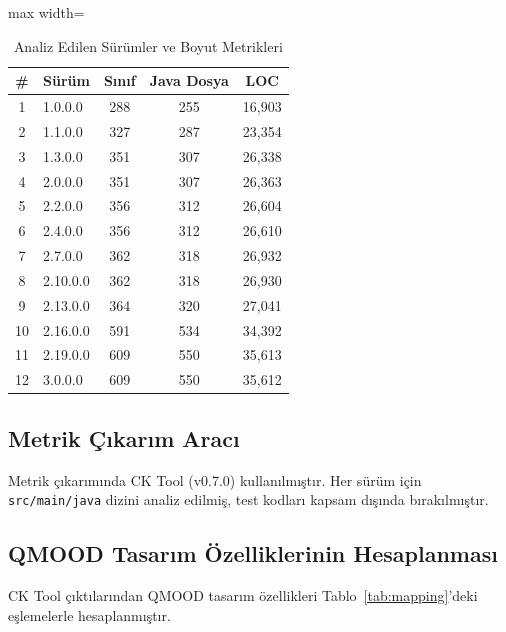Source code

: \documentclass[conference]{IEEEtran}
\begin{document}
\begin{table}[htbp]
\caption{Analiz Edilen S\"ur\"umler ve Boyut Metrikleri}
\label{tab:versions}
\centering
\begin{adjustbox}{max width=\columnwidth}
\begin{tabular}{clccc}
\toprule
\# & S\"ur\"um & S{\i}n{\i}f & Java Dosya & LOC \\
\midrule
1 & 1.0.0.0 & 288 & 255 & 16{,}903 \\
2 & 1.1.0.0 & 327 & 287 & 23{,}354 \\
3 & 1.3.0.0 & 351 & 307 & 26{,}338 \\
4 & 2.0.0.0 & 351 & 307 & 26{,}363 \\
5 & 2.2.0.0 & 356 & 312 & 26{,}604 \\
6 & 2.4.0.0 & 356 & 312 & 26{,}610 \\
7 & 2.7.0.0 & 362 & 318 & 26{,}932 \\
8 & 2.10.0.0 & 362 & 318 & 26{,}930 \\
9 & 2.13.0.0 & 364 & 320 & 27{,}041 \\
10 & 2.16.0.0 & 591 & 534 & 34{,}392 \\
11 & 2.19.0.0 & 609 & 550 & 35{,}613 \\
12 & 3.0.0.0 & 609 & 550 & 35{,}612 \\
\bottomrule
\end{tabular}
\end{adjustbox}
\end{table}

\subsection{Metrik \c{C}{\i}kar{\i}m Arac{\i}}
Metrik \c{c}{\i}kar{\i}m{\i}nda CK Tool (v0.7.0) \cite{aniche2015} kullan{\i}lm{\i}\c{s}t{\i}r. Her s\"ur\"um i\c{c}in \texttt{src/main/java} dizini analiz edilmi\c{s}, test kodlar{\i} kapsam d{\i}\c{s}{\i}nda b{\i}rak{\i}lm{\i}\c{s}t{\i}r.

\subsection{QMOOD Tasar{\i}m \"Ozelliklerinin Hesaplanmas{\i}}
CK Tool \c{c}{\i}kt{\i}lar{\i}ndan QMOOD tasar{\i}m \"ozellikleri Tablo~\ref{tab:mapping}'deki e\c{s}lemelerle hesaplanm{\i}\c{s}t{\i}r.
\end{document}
···
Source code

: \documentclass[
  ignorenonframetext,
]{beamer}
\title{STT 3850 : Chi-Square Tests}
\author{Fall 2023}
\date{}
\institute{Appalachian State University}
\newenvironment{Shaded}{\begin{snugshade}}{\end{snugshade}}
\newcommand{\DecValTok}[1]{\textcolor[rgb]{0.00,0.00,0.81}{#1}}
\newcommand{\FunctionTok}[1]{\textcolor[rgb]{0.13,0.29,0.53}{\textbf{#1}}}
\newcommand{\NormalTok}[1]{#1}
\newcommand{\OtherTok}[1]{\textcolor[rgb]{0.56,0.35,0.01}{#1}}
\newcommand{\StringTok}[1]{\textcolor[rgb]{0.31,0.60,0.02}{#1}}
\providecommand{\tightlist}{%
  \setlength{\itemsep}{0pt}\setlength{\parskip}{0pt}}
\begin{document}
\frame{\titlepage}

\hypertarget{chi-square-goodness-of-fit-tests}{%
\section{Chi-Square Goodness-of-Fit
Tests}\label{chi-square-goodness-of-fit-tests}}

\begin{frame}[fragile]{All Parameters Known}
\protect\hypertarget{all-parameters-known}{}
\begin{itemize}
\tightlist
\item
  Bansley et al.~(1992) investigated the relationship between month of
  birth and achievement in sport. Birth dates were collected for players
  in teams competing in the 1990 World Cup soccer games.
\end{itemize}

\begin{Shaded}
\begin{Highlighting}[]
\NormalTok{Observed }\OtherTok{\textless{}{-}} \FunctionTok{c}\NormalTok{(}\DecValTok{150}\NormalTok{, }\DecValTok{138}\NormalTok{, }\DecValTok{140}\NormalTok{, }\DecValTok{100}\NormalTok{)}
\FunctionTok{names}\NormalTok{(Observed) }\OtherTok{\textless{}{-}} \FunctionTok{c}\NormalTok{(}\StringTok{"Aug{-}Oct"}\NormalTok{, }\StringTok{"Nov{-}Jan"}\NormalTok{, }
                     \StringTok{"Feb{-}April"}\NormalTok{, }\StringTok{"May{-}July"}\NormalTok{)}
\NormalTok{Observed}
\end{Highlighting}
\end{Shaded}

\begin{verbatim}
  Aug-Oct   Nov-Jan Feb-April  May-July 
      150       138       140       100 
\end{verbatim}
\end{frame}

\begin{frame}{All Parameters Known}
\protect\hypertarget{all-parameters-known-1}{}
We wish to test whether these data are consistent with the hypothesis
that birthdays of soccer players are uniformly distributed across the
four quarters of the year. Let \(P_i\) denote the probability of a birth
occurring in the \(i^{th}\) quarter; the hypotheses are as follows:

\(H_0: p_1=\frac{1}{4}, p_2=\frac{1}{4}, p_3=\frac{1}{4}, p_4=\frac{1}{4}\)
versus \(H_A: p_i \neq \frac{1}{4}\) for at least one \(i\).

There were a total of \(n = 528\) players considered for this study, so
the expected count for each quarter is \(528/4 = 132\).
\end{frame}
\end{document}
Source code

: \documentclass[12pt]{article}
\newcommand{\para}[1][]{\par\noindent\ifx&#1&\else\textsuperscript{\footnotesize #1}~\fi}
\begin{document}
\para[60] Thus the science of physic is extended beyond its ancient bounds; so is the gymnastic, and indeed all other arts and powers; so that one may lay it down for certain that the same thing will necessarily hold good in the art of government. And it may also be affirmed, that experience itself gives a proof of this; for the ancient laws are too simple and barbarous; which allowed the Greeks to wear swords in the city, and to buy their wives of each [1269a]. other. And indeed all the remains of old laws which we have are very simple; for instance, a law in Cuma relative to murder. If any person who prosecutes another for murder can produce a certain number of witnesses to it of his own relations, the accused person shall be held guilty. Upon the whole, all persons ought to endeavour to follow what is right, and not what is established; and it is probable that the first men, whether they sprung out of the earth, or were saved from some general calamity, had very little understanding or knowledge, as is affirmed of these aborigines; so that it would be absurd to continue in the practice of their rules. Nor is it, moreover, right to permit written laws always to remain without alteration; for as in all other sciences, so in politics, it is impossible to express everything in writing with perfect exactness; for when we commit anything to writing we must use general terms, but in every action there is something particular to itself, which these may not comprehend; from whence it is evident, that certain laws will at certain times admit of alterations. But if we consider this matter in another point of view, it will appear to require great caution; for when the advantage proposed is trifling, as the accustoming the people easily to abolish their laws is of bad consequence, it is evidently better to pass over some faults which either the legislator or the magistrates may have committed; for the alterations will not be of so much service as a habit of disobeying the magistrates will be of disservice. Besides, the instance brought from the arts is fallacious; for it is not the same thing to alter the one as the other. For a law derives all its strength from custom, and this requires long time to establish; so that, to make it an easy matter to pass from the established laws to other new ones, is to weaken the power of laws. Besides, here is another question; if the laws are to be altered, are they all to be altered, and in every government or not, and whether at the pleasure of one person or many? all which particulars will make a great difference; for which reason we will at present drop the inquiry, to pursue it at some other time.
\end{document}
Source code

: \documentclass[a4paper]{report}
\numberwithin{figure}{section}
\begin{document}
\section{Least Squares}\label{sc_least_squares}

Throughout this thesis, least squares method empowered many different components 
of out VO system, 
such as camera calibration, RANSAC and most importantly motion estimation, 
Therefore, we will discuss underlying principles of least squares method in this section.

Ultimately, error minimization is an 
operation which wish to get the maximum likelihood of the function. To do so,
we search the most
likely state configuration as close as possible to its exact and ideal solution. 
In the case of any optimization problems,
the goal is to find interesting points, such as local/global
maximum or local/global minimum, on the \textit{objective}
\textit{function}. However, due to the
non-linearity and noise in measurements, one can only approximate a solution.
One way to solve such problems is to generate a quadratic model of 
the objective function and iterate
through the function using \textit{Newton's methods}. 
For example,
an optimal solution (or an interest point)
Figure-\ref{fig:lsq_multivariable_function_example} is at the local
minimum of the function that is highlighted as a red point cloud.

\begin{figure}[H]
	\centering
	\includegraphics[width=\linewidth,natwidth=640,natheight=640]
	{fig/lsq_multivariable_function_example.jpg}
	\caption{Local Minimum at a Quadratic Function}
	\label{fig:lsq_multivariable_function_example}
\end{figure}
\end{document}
···
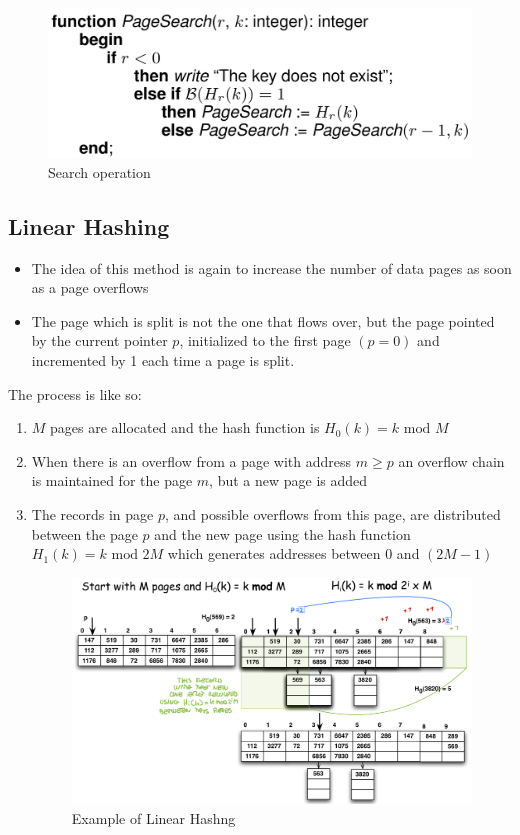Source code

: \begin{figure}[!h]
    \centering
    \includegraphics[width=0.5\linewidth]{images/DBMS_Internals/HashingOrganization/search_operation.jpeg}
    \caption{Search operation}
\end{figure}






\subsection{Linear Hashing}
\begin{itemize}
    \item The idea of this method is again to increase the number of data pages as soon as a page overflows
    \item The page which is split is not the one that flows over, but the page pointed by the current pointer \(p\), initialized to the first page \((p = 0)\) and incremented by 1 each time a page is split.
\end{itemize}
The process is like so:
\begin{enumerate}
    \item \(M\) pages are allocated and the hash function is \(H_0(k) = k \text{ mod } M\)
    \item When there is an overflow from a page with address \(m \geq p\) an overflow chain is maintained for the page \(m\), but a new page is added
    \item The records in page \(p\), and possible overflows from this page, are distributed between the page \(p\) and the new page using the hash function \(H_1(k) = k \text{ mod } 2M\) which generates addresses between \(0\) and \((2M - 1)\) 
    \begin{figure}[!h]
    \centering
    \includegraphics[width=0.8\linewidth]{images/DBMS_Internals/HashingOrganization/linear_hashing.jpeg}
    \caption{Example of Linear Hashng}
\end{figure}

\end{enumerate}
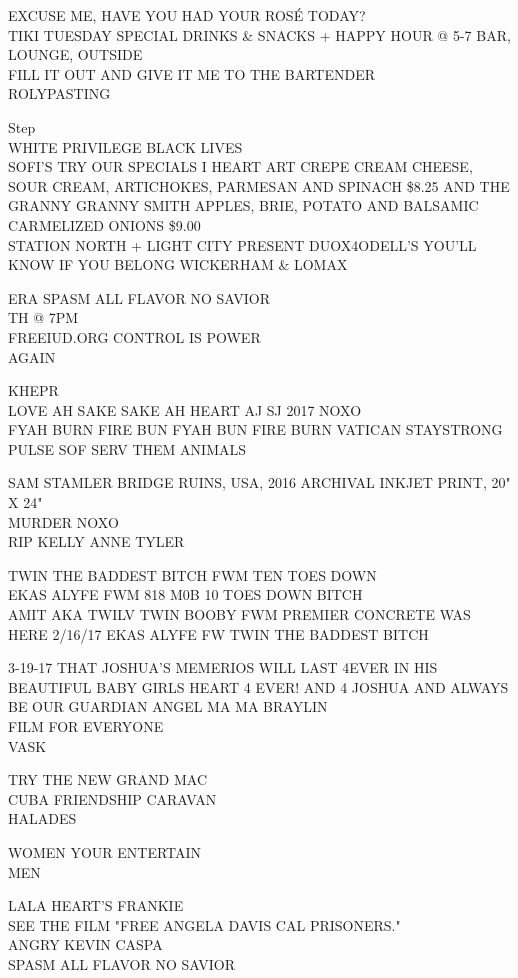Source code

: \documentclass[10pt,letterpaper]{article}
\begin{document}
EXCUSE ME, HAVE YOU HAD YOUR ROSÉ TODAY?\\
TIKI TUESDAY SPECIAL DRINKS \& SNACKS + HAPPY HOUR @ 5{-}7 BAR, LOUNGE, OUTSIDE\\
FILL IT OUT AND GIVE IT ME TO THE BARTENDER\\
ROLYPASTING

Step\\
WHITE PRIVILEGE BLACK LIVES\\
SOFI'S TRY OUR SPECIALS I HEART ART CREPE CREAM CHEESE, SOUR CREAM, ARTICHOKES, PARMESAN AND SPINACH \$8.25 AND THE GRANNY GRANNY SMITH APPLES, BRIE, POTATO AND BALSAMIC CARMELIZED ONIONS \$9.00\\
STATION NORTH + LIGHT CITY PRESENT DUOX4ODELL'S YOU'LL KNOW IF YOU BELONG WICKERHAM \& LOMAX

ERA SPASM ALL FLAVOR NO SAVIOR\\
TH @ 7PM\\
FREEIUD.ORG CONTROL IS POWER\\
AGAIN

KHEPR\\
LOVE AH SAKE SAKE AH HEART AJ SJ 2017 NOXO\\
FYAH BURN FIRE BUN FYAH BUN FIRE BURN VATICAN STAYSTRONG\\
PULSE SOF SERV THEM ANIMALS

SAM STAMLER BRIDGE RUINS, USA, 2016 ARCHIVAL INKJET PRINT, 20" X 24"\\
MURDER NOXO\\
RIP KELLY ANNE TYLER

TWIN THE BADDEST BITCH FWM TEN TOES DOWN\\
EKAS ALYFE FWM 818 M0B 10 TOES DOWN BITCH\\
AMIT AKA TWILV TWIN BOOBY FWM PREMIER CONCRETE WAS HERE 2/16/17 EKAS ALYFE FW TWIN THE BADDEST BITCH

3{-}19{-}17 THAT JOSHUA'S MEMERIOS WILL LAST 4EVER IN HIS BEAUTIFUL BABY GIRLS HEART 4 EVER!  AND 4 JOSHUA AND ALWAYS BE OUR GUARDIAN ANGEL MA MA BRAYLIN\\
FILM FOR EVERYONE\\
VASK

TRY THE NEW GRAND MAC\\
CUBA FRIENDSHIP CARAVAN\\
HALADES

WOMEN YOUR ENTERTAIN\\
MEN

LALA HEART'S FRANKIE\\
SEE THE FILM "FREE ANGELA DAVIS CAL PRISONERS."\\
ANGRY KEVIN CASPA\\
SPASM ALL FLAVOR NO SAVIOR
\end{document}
···
### Task details
Only lines with the word "between" are wanted. Find and copy them from the records above.

### Expected answer
  Bansley et al.~(1992) investigated the relationship between month of
    \item The records in page \(p\), and possible overflows from this page, are distributed between the page \(p\) and the new page using the hash function \(H_1(k) = k \text{ mod } 2M\) which generates addresses between \(0\) and \((2M - 1)\) 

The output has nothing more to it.